What you will do: Reproduce the records precisely. Every line should be included.

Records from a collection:
- - - -
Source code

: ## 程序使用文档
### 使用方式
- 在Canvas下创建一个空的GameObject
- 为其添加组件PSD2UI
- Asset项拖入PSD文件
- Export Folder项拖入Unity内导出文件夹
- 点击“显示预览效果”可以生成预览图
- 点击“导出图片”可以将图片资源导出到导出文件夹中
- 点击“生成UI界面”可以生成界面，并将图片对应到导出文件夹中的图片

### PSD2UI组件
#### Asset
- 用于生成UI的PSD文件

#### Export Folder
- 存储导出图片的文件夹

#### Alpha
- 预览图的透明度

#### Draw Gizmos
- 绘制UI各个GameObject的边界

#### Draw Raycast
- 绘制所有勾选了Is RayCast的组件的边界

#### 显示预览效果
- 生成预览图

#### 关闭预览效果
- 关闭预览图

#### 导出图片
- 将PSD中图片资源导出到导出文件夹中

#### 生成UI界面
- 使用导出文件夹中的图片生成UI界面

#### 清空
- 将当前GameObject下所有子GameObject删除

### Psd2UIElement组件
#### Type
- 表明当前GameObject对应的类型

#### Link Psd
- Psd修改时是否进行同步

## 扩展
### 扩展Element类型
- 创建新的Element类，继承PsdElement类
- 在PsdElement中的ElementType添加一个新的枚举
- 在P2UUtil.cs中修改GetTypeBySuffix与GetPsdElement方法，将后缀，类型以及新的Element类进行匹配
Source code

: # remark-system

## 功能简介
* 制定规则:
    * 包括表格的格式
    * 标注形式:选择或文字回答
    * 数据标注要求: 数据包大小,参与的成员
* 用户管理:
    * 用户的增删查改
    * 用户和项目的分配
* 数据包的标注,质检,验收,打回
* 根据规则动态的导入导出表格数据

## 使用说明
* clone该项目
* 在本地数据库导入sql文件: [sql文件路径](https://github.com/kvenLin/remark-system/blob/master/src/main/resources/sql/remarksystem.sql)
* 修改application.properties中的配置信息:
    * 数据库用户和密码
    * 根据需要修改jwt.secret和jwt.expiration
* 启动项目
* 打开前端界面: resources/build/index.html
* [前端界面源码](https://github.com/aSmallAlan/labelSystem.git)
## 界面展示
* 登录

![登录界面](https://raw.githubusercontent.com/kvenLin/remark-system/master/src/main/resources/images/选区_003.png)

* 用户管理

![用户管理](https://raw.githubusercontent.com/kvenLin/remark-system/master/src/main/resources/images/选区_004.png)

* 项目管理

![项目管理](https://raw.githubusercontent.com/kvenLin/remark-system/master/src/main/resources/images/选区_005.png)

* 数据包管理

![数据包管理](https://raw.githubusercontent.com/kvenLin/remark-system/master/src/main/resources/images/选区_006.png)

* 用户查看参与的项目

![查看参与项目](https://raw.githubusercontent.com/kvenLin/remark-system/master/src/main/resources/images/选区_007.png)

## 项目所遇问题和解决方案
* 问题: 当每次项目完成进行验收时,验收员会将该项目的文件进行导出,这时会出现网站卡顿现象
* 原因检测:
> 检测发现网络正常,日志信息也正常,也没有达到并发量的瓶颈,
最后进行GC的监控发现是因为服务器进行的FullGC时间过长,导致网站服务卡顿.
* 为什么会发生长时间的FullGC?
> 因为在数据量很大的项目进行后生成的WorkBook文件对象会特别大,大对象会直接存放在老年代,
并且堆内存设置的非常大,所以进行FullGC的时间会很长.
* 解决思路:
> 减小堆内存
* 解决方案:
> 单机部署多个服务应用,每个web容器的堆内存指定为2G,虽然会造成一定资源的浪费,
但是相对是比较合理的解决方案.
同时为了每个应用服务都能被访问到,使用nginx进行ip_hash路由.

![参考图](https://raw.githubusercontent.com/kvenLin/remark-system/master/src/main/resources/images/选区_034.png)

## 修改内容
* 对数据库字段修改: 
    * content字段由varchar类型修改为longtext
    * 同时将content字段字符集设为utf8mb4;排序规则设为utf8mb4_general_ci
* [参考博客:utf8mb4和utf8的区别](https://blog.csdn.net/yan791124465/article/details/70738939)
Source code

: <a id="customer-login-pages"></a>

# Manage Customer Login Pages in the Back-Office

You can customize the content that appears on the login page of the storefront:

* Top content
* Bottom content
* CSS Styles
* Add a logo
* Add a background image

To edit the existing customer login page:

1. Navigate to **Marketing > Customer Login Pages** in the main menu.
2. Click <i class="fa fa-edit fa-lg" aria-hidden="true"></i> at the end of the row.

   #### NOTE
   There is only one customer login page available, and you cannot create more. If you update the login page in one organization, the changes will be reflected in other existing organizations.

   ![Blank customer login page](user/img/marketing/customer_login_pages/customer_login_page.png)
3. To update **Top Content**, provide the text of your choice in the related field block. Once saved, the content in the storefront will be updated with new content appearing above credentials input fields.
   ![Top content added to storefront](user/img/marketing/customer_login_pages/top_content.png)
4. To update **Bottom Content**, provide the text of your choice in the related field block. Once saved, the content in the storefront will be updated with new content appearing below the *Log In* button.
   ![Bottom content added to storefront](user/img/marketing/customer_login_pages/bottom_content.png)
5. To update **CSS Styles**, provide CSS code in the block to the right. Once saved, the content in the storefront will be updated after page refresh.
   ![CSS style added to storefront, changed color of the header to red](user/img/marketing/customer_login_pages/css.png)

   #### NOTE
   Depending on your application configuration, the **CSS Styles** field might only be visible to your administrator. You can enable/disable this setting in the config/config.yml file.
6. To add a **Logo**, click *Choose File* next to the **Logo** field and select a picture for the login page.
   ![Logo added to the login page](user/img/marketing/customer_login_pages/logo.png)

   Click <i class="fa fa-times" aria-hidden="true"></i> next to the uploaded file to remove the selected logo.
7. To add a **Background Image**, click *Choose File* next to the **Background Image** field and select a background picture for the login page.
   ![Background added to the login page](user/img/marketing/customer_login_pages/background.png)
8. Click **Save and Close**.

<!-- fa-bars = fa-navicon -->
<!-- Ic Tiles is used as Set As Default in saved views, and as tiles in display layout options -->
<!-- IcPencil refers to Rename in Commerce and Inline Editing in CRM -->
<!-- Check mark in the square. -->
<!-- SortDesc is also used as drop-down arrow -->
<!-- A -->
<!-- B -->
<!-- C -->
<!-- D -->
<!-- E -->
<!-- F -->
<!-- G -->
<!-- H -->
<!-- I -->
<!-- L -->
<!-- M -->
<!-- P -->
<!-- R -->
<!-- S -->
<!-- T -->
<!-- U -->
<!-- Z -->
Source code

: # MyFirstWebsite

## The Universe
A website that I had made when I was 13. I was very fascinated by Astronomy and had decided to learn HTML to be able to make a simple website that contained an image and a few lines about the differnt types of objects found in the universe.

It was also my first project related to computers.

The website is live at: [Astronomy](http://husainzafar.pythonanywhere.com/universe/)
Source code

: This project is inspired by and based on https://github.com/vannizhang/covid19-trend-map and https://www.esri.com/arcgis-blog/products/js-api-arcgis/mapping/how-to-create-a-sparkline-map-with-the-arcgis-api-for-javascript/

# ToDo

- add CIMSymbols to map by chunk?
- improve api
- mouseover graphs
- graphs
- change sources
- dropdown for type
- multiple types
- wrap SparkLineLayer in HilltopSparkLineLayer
- - - -
Solution for this exercise:
Source code

: ## 程序使用文档
### 使用方式
- 在Canvas下创建一个空的GameObject
- 为其添加组件PSD2UI
- Asset项拖入PSD文件
- Export Folder项拖入Unity内导出文件夹
- 点击“显示预览效果”可以生成预览图
- 点击“导出图片”可以将图片资源导出到导出文件夹中
- 点击“生成UI界面”可以生成界面，并将图片对应到导出文件夹中的图片

### PSD2UI组件
#### Asset
- 用于生成UI的PSD文件

#### Export Folder
- 存储导出图片的文件夹

#### Alpha
- 预览图的透明度

#### Draw Gizmos
- 绘制UI各个GameObject的边界

#### Draw Raycast
- 绘制所有勾选了Is RayCast的组件的边界

#### 显示预览效果
- 生成预览图

#### 关闭预览效果
- 关闭预览图

#### 导出图片
- 将PSD中图片资源导出到导出文件夹中

#### 生成UI界面
- 使用导出文件夹中的图片生成UI界面

#### 清空
- 将当前GameObject下所有子GameObject删除

### Psd2UIElement组件
#### Type
- 表明当前GameObject对应的类型

#### Link Psd
- Psd修改时是否进行同步

## 扩展
### 扩展Element类型
- 创建新的Element类，继承PsdElement类
- 在PsdElement中的ElementType添加一个新的枚举
- 在P2UUtil.cs中修改GetTypeBySuffix与GetPsdElement方法，将后缀，类型以及新的Element类进行匹配
Source code

: # remark-system

## 功能简介
* 制定规则:
    * 包括表格的格式
    * 标注形式:选择或文字回答
    * 数据标注要求: 数据包大小,参与的成员
* 用户管理:
    * 用户的增删查改
    * 用户和项目的分配
* 数据包的标注,质检,验收,打回
* 根据规则动态的导入导出表格数据

## 使用说明
* clone该项目
* 在本地数据库导入sql文件: [sql文件路径](https://github.com/kvenLin/remark-system/blob/master/src/main/resources/sql/remarksystem.sql)
* 修改application.properties中的配置信息:
    * 数据库用户和密码
    * 根据需要修改jwt.secret和jwt.expiration
* 启动项目
* 打开前端界面: resources/build/index.html
* [前端界面源码](https://github.com/aSmallAlan/labelSystem.git)
## 界面展示
* 登录

![登录界面](https://raw.githubusercontent.com/kvenLin/remark-system/master/src/main/resources/images/选区_003.png)

* 用户管理

![用户管理](https://raw.githubusercontent.com/kvenLin/remark-system/master/src/main/resources/images/选区_004.png)

* 项目管理

![项目管理](https://raw.githubusercontent.com/kvenLin/remark-system/master/src/main/resources/images/选区_005.png)

* 数据包管理

![数据包管理](https://raw.githubusercontent.com/kvenLin/remark-system/master/src/main/resources/images/选区_006.png)

* 用户查看参与的项目

![查看参与项目](https://raw.githubusercontent.com/kvenLin/remark-system/master/src/main/resources/images/选区_007.png)

## 项目所遇问题和解决方案
* 问题: 当每次项目完成进行验收时,验收员会将该项目的文件进行导出,这时会出现网站卡顿现象
* 原因检测:
> 检测发现网络正常,日志信息也正常,也没有达到并发量的瓶颈,
最后进行GC的监控发现是因为服务器进行的FullGC时间过长,导致网站服务卡顿.
* 为什么会发生长时间的FullGC?
> 因为在数据量很大的项目进行后生成的WorkBook文件对象会特别大,大对象会直接存放在老年代,
并且堆内存设置的非常大,所以进行FullGC的时间会很长.
* 解决思路:
> 减小堆内存
* 解决方案:
> 单机部署多个服务应用,每个web容器的堆内存指定为2G,虽然会造成一定资源的浪费,
但是相对是比较合理的解决方案.
同时为了每个应用服务都能被访问到,使用nginx进行ip_hash路由.

![参考图](https://raw.githubusercontent.com/kvenLin/remark-system/master/src/main/resources/images/选区_034.png)

## 修改内容
* 对数据库字段修改: 
    * content字段由varchar类型修改为longtext
    * 同时将content字段字符集设为utf8mb4;排序规则设为utf8mb4_general_ci
* [参考博客:utf8mb4和utf8的区别](https://blog.csdn.net/yan791124465/article/details/70738939)
Source code

: <a id="customer-login-pages"></a>

# Manage Customer Login Pages in the Back-Office

You can customize the content that appears on the login page of the storefront:

* Top content
* Bottom content
* CSS Styles
* Add a logo
* Add a background image

To edit the existing customer login page:

1. Navigate to **Marketing > Customer Login Pages** in the main menu.
2. Click <i class="fa fa-edit fa-lg" aria-hidden="true"></i> at the end of the row.

   #### NOTE
   There is only one customer login page available, and you cannot create more. If you update the login page in one organization, the changes will be reflected in other existing organizations.

   ![Blank customer login page](user/img/marketing/customer_login_pages/customer_login_page.png)
3. To update **Top Content**, provide the text of your choice in the related field block. Once saved, the content in the storefront will be updated with new content appearing above credentials input fields.
   ![Top content added to storefront](user/img/marketing/customer_login_pages/top_content.png)
4. To update **Bottom Content**, provide the text of your choice in the related field block. Once saved, the content in the storefront will be updated with new content appearing below the *Log In* button.
   ![Bottom content added to storefront](user/img/marketing/customer_login_pages/bottom_content.png)
5. To update **CSS Styles**, provide CSS code in the block to the right. Once saved, the content in the storefront will be updated after page refresh.
   ![CSS style added to storefront, changed color of the header to red](user/img/marketing/customer_login_pages/css.png)

   #### NOTE
   Depending on your application configuration, the **CSS Styles** field might only be visible to your administrator. You can enable/disable this setting in the config/config.yml file.
6. To add a **Logo**, click *Choose File* next to the **Logo** field and select a picture for the login page.
   ![Logo added to the login page](user/img/marketing/customer_login_pages/logo.png)

   Click <i class="fa fa-times" aria-hidden="true"></i> next to the uploaded file to remove the selected logo.
7. To add a **Background Image**, click *Choose File* next to the **Background Image** field and select a background picture for the login page.
   ![Background added to the login page](user/img/marketing/customer_login_pages/background.png)
8. Click **Save and Close**.

<!-- fa-bars = fa-navicon -->
<!-- Ic Tiles is used as Set As Default in saved views, and as tiles in display layout options -->
<!-- IcPencil refers to Rename in Commerce and Inline Editing in CRM -->
<!-- Check mark in the square. -->
<!-- SortDesc is also used as drop-down arrow -->
<!-- A -->
<!-- B -->
<!-- C -->
<!-- D -->
<!-- E -->
<!-- F -->
<!-- G -->
<!-- H -->
<!-- I -->
<!-- L -->
<!-- M -->
<!-- P -->
<!-- R -->
<!-- S -->
<!-- T -->
<!-- U -->
<!-- Z -->
Source code

: # MyFirstWebsite

## The Universe
A website that I had made when I was 13. I was very fascinated by Astronomy and had decided to learn HTML to be able to make a simple website that contained an image and a few lines about the differnt types of objects found in the universe.

It was also my first project related to computers.

The website is live at: [Astronomy](http://husainzafar.pythonanywhere.com/universe/)
Source code

: This project is inspired by and based on https://github.com/vannizhang/covid19-trend-map and https://www.esri.com/arcgis-blog/products/js-api-arcgis/mapping/how-to-create-a-sparkline-map-with-the-arcgis-api-for-javascript/

# ToDo

- add CIMSymbols to map by chunk?
- improve api
- mouseover graphs
- graphs
- change sources
- dropdown for type
- multiple types
- wrap SparkLineLayer in HilltopSparkLineLayer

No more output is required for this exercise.